# Your goal
From the line containing "Launcher icon (power" down to the line containing "### Approach 1", copy out the entries below exactly, both lines included, and nothing else; pictures do not belong in the copy.

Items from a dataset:
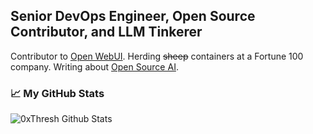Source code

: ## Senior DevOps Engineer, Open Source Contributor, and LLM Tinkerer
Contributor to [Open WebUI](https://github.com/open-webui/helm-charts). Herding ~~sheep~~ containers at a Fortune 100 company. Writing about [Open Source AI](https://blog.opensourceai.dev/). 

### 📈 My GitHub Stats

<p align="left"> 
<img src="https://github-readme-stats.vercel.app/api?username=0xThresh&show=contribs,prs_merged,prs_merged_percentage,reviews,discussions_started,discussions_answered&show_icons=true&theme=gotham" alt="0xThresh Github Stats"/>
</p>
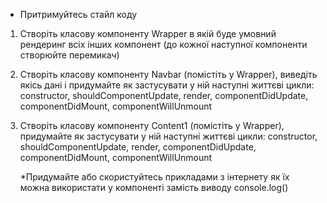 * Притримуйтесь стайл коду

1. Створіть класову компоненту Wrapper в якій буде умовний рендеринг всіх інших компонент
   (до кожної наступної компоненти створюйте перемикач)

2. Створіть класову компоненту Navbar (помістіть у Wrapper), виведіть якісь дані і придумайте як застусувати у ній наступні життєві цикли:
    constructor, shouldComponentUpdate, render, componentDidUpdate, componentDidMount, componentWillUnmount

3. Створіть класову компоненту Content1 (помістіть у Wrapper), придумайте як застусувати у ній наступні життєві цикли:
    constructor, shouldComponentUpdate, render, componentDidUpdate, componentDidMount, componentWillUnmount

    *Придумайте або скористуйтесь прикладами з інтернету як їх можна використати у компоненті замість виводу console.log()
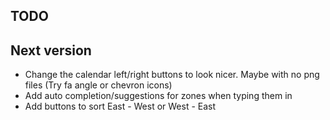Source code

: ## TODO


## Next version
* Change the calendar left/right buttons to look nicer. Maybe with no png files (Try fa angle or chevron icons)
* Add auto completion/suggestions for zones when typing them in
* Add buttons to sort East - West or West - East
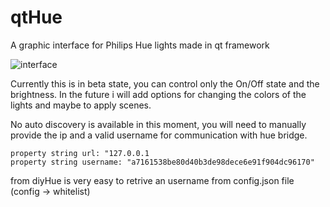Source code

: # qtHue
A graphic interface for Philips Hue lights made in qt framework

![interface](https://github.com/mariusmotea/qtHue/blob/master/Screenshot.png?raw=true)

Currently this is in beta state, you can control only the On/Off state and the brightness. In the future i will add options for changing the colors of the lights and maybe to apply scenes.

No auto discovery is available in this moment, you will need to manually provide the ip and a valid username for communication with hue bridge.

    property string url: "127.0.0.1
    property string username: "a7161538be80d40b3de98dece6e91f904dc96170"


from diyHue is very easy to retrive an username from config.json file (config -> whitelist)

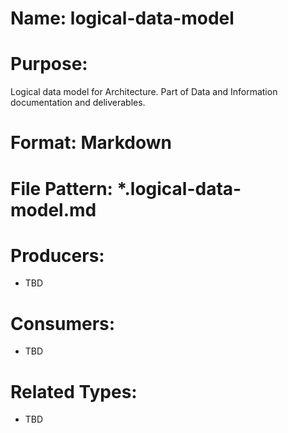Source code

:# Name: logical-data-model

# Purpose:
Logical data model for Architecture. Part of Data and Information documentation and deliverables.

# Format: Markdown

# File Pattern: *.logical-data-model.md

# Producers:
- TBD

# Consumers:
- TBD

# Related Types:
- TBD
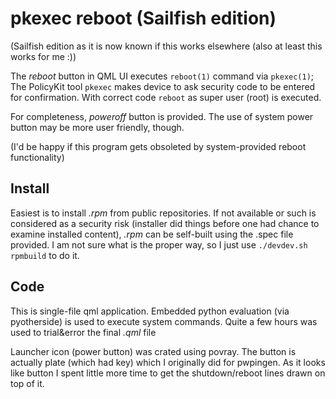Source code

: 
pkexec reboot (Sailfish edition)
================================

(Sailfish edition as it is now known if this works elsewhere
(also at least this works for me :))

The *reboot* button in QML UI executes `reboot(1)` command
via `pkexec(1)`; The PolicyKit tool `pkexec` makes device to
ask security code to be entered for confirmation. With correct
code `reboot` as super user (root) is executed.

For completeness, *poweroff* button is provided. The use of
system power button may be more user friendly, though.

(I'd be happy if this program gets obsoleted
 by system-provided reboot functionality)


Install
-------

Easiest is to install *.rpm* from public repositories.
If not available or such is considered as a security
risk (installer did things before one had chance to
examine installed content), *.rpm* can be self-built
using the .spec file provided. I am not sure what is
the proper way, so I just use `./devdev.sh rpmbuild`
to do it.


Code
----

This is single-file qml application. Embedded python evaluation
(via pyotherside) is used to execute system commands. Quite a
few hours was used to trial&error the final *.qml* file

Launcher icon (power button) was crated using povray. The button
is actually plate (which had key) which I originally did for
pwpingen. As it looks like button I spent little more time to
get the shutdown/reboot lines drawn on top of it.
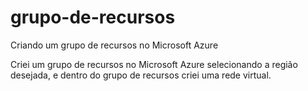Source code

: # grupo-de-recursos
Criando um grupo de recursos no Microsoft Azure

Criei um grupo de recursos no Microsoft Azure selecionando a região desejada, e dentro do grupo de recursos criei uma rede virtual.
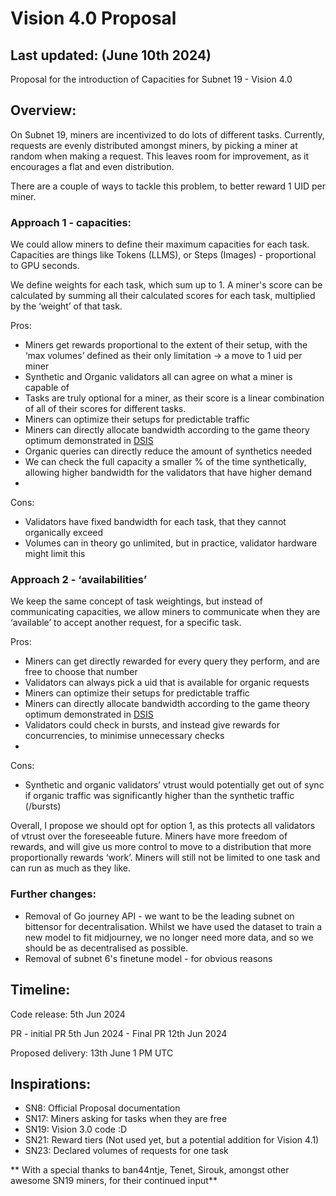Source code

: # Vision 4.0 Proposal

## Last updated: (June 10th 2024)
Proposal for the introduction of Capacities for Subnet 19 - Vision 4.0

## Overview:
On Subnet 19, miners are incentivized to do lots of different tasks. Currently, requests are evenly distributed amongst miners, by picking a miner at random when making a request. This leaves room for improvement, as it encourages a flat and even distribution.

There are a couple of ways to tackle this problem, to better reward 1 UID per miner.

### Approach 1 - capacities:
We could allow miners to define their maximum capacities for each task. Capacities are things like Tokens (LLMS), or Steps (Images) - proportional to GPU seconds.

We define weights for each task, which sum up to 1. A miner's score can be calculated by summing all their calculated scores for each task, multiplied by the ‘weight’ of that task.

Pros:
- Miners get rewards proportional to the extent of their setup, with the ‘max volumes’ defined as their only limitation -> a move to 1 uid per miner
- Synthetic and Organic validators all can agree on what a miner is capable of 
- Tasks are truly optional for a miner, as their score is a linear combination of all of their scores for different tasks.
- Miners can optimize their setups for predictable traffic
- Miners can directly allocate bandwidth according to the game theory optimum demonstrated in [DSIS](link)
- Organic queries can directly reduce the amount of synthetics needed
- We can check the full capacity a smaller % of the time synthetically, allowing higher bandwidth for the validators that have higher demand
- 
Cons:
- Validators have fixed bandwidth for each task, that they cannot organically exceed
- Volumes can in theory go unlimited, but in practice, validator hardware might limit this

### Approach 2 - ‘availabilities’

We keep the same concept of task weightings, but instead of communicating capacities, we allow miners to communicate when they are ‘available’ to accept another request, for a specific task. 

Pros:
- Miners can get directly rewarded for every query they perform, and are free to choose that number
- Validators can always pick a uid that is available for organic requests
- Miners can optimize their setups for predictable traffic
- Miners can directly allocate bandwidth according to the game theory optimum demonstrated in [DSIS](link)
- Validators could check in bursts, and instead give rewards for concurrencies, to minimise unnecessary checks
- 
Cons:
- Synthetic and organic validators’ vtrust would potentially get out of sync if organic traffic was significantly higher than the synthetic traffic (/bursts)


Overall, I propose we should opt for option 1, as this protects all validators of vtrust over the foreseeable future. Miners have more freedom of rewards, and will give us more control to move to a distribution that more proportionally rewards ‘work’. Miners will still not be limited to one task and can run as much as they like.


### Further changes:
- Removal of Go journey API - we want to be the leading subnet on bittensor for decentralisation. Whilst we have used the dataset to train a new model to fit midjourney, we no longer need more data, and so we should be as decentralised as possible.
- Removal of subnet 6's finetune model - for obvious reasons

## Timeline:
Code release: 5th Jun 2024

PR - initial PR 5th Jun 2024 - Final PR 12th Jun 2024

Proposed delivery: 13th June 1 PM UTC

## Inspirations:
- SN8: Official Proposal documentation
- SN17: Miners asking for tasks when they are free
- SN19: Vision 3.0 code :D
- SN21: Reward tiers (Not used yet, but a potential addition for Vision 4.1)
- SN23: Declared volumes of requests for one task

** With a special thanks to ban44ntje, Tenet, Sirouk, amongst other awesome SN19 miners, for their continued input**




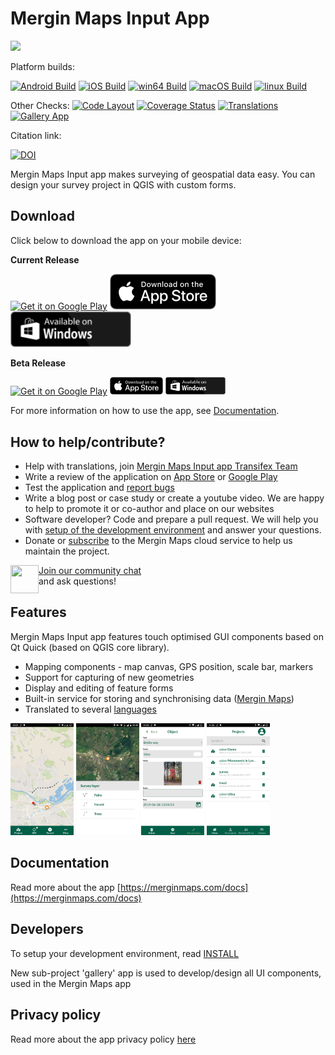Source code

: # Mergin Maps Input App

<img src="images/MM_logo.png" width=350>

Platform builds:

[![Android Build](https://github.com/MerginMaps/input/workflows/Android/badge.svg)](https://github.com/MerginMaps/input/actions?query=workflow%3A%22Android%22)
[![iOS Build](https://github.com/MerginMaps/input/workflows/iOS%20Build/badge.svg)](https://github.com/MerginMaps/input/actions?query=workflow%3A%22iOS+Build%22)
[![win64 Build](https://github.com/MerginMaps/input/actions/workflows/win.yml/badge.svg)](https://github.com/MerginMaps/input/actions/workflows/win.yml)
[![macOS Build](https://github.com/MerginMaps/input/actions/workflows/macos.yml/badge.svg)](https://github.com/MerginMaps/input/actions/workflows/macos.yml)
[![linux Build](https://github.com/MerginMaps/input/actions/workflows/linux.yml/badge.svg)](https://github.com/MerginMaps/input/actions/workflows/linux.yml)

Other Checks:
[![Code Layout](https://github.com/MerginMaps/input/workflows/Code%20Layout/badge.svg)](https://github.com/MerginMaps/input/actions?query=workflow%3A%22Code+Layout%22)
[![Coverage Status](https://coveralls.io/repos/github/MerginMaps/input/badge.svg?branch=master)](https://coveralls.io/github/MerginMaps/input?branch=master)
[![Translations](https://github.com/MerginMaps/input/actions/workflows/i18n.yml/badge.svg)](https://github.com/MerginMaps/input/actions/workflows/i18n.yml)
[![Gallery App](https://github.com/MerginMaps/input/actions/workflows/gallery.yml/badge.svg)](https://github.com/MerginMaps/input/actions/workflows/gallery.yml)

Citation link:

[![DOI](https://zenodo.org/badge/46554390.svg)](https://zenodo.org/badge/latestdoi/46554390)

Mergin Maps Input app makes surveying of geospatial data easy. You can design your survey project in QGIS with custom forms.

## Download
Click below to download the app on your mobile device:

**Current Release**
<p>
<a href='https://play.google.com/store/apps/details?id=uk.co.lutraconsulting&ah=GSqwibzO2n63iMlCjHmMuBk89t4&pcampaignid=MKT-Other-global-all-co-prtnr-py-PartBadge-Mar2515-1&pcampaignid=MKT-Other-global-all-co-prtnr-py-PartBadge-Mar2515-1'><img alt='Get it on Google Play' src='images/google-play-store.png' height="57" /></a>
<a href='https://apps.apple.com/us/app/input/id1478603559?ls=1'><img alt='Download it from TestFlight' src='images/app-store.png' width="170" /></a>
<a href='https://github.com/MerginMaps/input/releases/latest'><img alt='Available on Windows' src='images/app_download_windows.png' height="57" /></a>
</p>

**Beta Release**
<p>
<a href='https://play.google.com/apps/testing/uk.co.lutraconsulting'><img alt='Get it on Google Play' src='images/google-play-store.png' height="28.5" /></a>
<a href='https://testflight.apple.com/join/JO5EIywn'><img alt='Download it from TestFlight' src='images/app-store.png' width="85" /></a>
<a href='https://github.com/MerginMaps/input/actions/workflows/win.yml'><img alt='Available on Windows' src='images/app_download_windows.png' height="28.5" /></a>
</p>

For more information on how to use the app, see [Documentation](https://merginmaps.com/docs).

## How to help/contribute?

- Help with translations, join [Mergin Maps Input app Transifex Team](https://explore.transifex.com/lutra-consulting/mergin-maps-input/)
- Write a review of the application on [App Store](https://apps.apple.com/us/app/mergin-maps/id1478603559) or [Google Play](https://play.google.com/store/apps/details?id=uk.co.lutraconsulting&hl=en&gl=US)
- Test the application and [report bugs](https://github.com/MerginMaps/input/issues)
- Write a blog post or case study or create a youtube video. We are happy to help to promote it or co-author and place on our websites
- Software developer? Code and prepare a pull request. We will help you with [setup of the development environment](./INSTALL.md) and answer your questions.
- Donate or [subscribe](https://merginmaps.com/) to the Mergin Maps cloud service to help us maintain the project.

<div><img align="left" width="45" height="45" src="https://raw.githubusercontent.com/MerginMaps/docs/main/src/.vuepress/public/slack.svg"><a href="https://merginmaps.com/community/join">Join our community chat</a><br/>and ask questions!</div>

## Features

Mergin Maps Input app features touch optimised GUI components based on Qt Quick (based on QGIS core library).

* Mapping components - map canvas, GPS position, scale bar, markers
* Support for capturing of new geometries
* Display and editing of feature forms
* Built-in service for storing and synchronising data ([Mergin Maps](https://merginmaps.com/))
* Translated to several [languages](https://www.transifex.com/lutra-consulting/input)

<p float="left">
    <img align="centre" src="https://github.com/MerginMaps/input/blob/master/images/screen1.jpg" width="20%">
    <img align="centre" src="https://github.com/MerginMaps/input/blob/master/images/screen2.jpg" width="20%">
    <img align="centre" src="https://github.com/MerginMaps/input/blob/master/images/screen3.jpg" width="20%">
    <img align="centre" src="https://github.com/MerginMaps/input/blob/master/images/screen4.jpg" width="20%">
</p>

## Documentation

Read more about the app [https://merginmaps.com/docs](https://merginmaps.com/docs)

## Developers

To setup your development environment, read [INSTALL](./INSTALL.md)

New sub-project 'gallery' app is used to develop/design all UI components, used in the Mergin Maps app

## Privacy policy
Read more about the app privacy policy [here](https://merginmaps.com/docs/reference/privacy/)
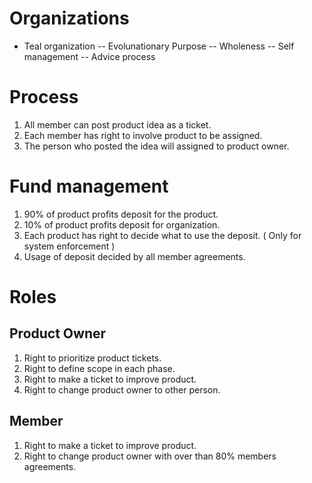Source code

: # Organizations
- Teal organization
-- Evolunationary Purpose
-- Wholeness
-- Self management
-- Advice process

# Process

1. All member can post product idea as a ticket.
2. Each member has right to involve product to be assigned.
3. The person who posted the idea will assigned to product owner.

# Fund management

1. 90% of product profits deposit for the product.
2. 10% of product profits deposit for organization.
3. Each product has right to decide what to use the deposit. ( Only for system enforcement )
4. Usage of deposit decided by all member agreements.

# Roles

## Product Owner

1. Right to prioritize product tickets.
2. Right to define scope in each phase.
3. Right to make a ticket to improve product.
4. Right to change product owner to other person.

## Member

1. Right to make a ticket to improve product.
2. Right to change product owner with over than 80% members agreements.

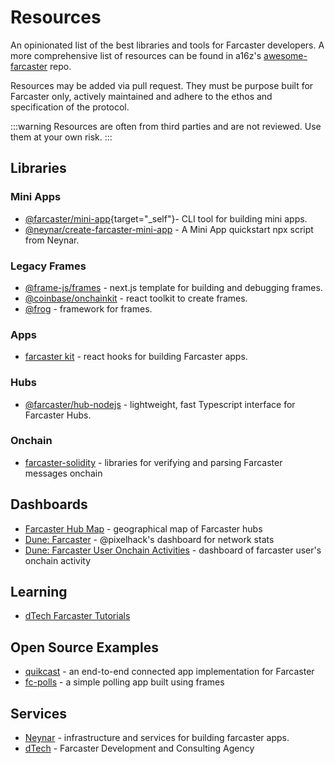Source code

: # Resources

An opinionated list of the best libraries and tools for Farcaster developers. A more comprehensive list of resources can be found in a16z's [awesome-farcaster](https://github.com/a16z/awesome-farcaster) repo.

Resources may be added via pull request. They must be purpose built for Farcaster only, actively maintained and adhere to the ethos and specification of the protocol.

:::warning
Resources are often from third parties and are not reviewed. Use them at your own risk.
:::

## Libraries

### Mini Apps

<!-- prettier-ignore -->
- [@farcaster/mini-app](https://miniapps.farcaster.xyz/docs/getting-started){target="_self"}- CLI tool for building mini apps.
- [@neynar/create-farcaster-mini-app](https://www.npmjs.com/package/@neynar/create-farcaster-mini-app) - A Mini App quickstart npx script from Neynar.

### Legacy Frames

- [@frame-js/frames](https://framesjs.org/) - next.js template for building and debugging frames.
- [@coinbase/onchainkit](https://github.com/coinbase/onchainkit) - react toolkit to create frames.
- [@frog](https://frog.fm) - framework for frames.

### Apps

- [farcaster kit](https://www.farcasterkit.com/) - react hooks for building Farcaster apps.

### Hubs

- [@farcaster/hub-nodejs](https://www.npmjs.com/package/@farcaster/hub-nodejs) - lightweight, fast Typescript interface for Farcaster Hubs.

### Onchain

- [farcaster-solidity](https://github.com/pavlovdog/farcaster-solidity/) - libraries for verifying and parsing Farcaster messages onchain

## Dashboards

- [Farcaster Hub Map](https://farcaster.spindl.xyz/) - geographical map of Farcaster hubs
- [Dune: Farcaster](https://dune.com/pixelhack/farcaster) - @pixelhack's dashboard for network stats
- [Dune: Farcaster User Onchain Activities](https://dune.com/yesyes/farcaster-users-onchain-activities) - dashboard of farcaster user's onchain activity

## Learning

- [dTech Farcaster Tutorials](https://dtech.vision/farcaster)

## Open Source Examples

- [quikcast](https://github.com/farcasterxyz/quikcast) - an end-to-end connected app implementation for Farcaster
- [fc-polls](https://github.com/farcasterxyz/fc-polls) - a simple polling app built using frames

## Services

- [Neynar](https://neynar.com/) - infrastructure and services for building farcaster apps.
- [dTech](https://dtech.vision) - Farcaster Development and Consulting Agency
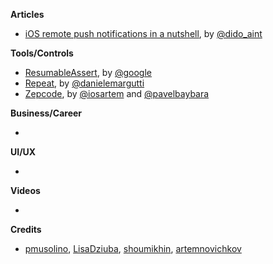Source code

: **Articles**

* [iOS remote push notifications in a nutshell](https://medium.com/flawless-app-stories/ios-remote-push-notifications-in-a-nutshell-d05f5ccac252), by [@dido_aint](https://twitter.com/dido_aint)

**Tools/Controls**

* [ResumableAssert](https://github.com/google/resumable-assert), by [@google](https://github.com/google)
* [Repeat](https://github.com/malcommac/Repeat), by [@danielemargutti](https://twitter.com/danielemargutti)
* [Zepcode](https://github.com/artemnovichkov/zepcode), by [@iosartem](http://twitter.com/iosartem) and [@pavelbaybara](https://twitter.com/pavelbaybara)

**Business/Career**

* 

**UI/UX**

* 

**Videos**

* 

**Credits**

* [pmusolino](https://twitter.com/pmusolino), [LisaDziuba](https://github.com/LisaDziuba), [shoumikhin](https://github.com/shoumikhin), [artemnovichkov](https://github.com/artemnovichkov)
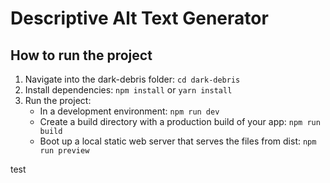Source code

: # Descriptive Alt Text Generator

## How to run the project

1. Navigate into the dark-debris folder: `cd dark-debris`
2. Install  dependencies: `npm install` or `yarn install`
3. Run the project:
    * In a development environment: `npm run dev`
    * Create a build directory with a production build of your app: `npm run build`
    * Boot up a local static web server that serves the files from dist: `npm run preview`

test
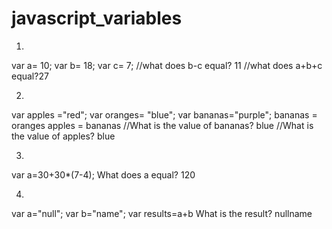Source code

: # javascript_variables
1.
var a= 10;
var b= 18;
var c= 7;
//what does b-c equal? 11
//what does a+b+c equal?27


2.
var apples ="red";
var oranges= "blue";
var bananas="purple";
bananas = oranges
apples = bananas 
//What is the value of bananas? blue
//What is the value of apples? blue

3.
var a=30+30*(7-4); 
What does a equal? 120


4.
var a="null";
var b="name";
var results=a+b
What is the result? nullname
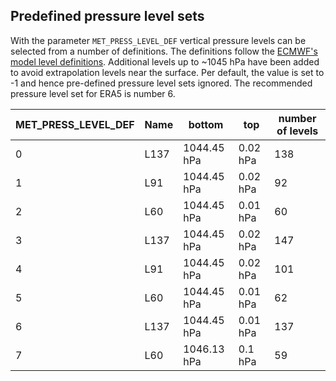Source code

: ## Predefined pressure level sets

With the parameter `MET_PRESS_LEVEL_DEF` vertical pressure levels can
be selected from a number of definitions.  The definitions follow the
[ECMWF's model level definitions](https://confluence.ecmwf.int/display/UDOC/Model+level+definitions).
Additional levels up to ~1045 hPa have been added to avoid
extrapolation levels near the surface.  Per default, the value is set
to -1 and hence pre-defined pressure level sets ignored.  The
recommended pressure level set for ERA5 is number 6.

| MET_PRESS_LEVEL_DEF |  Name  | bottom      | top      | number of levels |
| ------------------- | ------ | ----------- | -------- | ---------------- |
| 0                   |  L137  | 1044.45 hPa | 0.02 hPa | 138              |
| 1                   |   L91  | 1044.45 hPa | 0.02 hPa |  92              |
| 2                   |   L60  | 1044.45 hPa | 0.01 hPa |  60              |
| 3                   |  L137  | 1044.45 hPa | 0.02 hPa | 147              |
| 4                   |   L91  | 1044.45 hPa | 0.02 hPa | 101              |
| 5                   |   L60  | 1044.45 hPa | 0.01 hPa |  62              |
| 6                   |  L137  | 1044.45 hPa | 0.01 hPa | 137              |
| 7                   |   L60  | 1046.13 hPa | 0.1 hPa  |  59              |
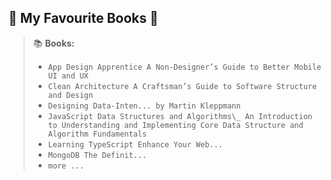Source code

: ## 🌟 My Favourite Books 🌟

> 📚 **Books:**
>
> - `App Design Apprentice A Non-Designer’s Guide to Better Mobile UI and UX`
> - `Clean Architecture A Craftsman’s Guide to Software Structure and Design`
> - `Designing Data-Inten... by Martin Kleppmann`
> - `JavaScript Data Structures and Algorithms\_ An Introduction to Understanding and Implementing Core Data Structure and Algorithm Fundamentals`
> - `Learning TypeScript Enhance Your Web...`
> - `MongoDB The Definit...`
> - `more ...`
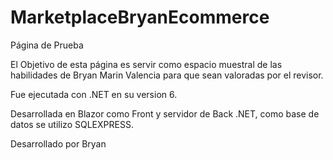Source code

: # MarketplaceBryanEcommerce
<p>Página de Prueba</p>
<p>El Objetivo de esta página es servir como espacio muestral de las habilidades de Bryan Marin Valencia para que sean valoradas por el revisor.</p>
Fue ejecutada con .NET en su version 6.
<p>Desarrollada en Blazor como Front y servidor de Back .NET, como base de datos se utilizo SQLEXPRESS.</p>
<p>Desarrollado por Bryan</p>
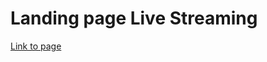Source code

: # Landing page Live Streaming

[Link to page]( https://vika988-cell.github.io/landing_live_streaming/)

# Answer to the exercise
Launcher icon (power button) was crated using povray. The button
is actually plate (which had key) which I originally did for
pwpingen. As it looks like button I spent little more time to
get the shutdown/reboot lines drawn on top of it.
Source code

: # grupo-de-recursos
Criando um grupo de recursos no Microsoft Azure

Criei um grupo de recursos no Microsoft Azure selecionando a região desejada, e dentro do grupo de recursos criei uma rede virtual.
Source code

: # Vision 4.0 Proposal

## Last updated: (June 10th 2024)
Proposal for the introduction of Capacities for Subnet 19 - Vision 4.0

## Overview:
On Subnet 19, miners are incentivized to do lots of different tasks. Currently, requests are evenly distributed amongst miners, by picking a miner at random when making a request. This leaves room for improvement, as it encourages a flat and even distribution.

There are a couple of ways to tackle this problem, to better reward 1 UID per miner.

### Approach 1 - capacities:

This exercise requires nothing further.